The first immediate step is a “Financing Union for Investment and Innovation” (FUII). Why? In those economies that are close to the so-called technological frontier, as is the case with France and Italy, innovation is the key to economic growth, and not just for start-ups. The problem is that, today in Europe, there are companies that want to invest and innovate, but that cannot find the right financing, notably equity capital. And yet it is not for lack of resources: the euro area has a savings surplus of more than EUR 350 billion, equivalent to more than 3% of GDP. That is huge. The FUII must make it possible to channel that abundance of savings more effectively towards investment.
To achieve this, we naturally need to build on the initiatives already in place at European level: the Capital Markets Union, the Juncker Investment Plan and the Banking Union. But we also need to foster synergies between them and go even further.

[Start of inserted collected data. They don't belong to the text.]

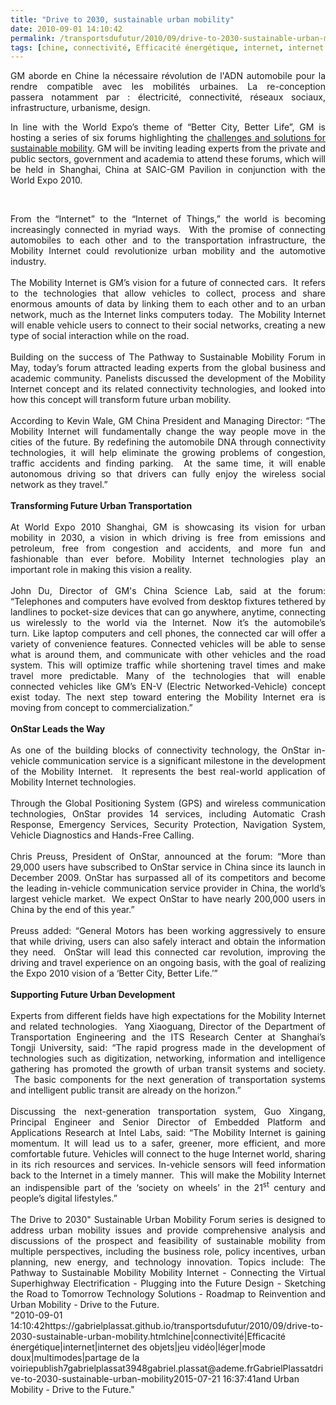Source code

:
 ```yaml
---
title: "Drive to 2030, sustainable urban mobility"
date: 2010-09-01 14:10:42
permalink: /transportsdufutur/2010/09/drive-to-2030-sustainable-urban-mobility.html
tags: [chine, connectivité, Efficacité énergétique, internet, internet des objets, jeu vidéo, léger, mode doux, multimodes, partage de la voirie]
---
```


<p style="text-align: justify">GM aborde en Chine la nécessaire révolution de l'ADN automobile pour la rendre compatible avec les mobilités urbaines. La re-conception passera notamment par : électricité, connectivité, réseaux sociaux, infrastructure, urbanisme, design.</p> <p style="text-align: justify">In line with the World Expo’s theme of “Better City, Better Life”, GM is hosting a series of six forums highlighting the <a href="http://www.gmexpo2010.com/forum/en" target="_blank">challenges and solutions for sustainable mobility</a>. GM will be inviting leading experts from the private and public sectors, government and academia to attend these forums, which will be held in Shanghai, China at SAIC-GM Pavilion in conjunction with the World Expo 2010.</p> <p style="text-align: justify"> </p>  <!--more-->   <p style="text-align: justify">        </p> <div style="text-align: justify">From the “Internet” to the “Internet of Things,” the world is becoming increasingly connected in myriad ways.  With the promise of connecting automobiles to each other and to the transportation infrastructure, the Mobility Internet could revolutionize urban mobility and the automotive industry.  </div> <div style="text-align: justify"> </div> <div style="text-align: justify">The Mobility Internet is GM’s vision for a future of connected cars.  It refers to the technologies that allow vehicles to collect, process and share enormous amounts of data by linking them to each other and to an urban network, much as the Internet links computers today.  The Mobility Internet will enable vehicle users to connect to their social networks, creating a new type of social interaction while on the road.</div> <div style="text-align: justify"> </div> <div style="text-align: justify">Building on the success of The Pathway to Sustainable Mobility Forum in May, today’s forum attracted leading experts from the global business and academic community. Panelists discussed the development of the Mobility Internet concept and its related connectivity technologies, and looked into how this concept will transform future urban mobility.</div> <div style="text-align: justify"> </div> <div style="text-align: justify">According to Kevin Wale, GM China President and Managing Director: “The Mobility Internet will fundamentally change the way people move in the cities of the future. By redefining the automobile DNA through connectivity technologies, it will help eliminate the growing problems of congestion, traffic accidents and finding parking.  At the same time, it will enable autonomous driving so that drivers can fully enjoy the wireless social network as they travel.”</div> <div style="text-align: justify"><strong> </strong></div> <div style="text-align: justify"><strong>Transforming Future Urban Transportation</strong></div> <div style="text-align: justify"> </div> <div style="text-align: justify">At World Expo 2010 Shanghai, GM is showcasing its vision for urban mobility in 2030, a vision in which driving is free from emissions and petroleum, free from congestion and accidents, and more fun and fashionable than ever before. Mobility Internet technologies play an important role in making this vision a reality.</div> <div style="text-align: justify"> </div> <div style="text-align: justify">John Du, Director of GM's China Science Lab, said at the forum: “Telephones and computers have evolved from desktop fixtures tethered by landlines to pocket-size devices that can go anywhere, anytime, connecting us wirelessly to the world via the Internet. Now it’s the automobile’s turn. Like laptop computers and cell phones, the connected car will offer a variety of convenience features. Connected vehicles will be able to sense what is around them, and communicate with other vehicles and the road system. This will optimize traffic while shortening travel times and make travel more predictable. Many of the technologies that will enable connected vehicles like GM’s EN-V (Electric Networked-Vehicle) concept exist today. The next step toward entering the Mobility Internet era is moving from concept to commercialization.”</div> <div style="text-align: justify"> </div> <div style="text-align: justify"><strong>OnStar Leads the Way </strong></div> <div style="text-align: justify"> </div> <div style="text-align: justify">As one of the building blocks of connectivity technology, the OnStar in-vehicle communication service is a significant milestone in the development of the Mobility Internet.  It represents the best real-world application of Mobility Internet technologies.</div> <div style="text-align: justify"> </div> <div style="text-align: justify">Through the Global Positioning System (GPS) and wireless communication technologies, OnStar provides 14 services, including Automatic Crash Response, Emergency Services, Security Protection, Navigation System, Vehicle Diagnostics and Hands-Free Calling.</div> <div style="text-align: justify"> </div> <div style="text-align: justify">Chris Preuss, President of OnStar, announced at the forum: “More than 29,000 users have subscribed to OnStar service in China since its launch in December 2009. OnStar has surpassed all of its competitors and become the leading in-vehicle communication service provider in China, the world’s largest vehicle market.  We expect OnStar to have nearly 200,000 users in China by the end of this year.”  </div> <div style="text-align: justify"> </div> <div style="text-align: justify">Preuss added: “General Motors has been working aggressively to ensure that while driving, users can also safely interact and obtain the information they need.  OnStar will lead this connected car revolution, improving the driving and travel experience on an ongoing basis, with the goal of realizing the Expo 2010 vision of a ‘Better City, Better Life.’”</div> <div style="text-align: justify"><strong> </strong></div> <div style="text-align: justify"><strong>Supporting Future Urban Development</strong></div> <div style="text-align: justify"> </div> <div style="text-align: justify">Experts from different fields have high expectations for the Mobility Internet and related technologies.  Yang Xiaoguang, Director of the Department of Transportation Engineering and the ITS Research Center at Shanghai’s Tongji University, said: “The rapid progress made in the development of technologies such as digitization, networking, information and intelligence gathering has promoted the growth of urban transit systems and society.  The basic components for the next generation of transportation systems and intelligent public transit are already on the horizon.”</div> <div style="text-align: justify"> </div> <div style="text-align: justify">Discussing the next-generation transportation system, Guo Xingang, Principal Engineer and Senior Director of Embedded Platform and Applications Research at Intel Labs, said: “The Mobility Internet is gaining momentum. It will lead us to a safer, greener, more efficient, and more comfortable future. Vehicles will connect to the huge Internet world, sharing in its rich resources and services. In-vehicle sensors will feed information back to the Internet in a timely manner.  This will make the Mobility Internet an indispensible part of the ‘society on wheels’ in the 21<sup>st</sup> century and people’s digital lifestyles.”</div> <div style="text-align: justify"> </div> <div style="text-align: justify">The Drive to 2030" Sustainable Urban Mobility Forum series is designed to address urban mobility issues and provide comprehensive analysis and discussions of the prospect and feasibility of sustainable mobility from multiple perspectives, including the business role, policy incentives, urban planning, new energy, and technology innovation. Topics include: The Pathway to Sustainable Mobility Mobility Internet - Connecting the Virtual Superhighway Electrification - Plugging into the Future Design - Sketching the Road to Tomorrow Technology Solutions - Roadmap to Reinvention and Urban Mobility - Drive to the Future.</div>"2010-09-01 14:10:42https://gabrielplassat.github.io/transportsdufutur/2010/09/drive-to-2030-sustainable-urban-mobility.htmlchine|connectivité|Efficacité énergétique|internet|internet des objets|jeu vidéo|léger|mode doux|multimodes|partage de la voiriepublish7gabrielplassat3948gabriel.plassat@ademe.frGabrielPlassatdrive-to-2030-sustainable-urban-mobility2015-07-21 16:37:41and Urban Mobility - Drive to the Future.</div>"
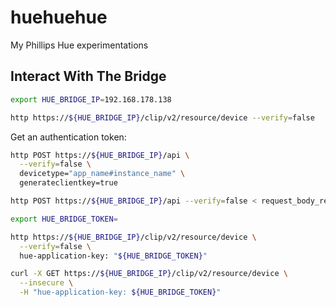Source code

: # huehuehue
My Phillips Hue experimentations

## Interact With The Bridge

```sh
export HUE_BRIDGE_IP=192.168.178.138
```

```sh
http https://${HUE_BRIDGE_IP}/clip/v2/resource/device --verify=false
```

Get an authentication token:

```sh
http POST https://${HUE_BRIDGE_IP}/api \
  --verify=false \
  devicetype="app_name#instance_name" \
  generateclientkey=true
```

```sh
http POST https://${HUE_BRIDGE_IP}/api --verify=false < request_body_request_app_token.json
```

```sh
export HUE_BRIDGE_TOKEN=
```

```sh
http https://${HUE_BRIDGE_IP}/clip/v2/resource/device \
  --verify=false \
  hue-application-key: "${HUE_BRIDGE_TOKEN}"
```

```sh
curl -X GET https://${HUE_BRIDGE_IP}/clip/v2/resource/device \
  --insecure \
  -H "hue-application-key: ${HUE_BRIDGE_TOKEN}"
```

⦁ More reform at national level and a better collective economic strategy
When each State acts without worrying about its neighbours, we end up in a situation that is sub-optimal for everyone. There is no doubt that growth and employment would be stronger in the euro area if its members committed to implementing more structural reforms where they are needed, such as in France and in Italy, and to providing more fiscal or wage support where there is room to manoeuvre, such as in Germany. But for that to happen, we need to rebuild the trust between member countries. First by accelerating reforms at home – in France and in Italy - and let me be clear, it is in our national interest. And then, in order for this collective strategy to exist, the euro area needs an institution that inspires confidence, one that embodies and brings to fruition the shared commitment of our Member States. This institution could consist of a democratically legitimate euro area “Finance Minister”. It could also - subject to certain conditions - have a European stabilisation budget to enable it to cushion any economic shocks in Member States; one possible solution, which remains to be discussed, could be a shared unemployment insurance scheme, as suggested by Finance Minister Pier Carlo Padoan.
Allow me to conclude with the words of Carlo Azeglio Ciampi, that great Tuscan and President of the Italian Republic, who unfortunately passed away just recently. “What has been achieved [in Europe], in both the economic and political spheres, seems too important each time to be put at risk: it is so important to give governments and citizens the courage to make further steps forwards […]. In this sense, the creation of the euro is not only an end point but also a starting point.” The euro has never been easy but it is not a self-imposed straitjacket - rather it is a political and historical ambition. In these troubled times for Europe, we need both to buttress this vital asset and to build on it for the future. We have to do it for your generation, because you are the hope for Italy and for Europe. But more than that, we need to do it with your generation. Thank you for your attention.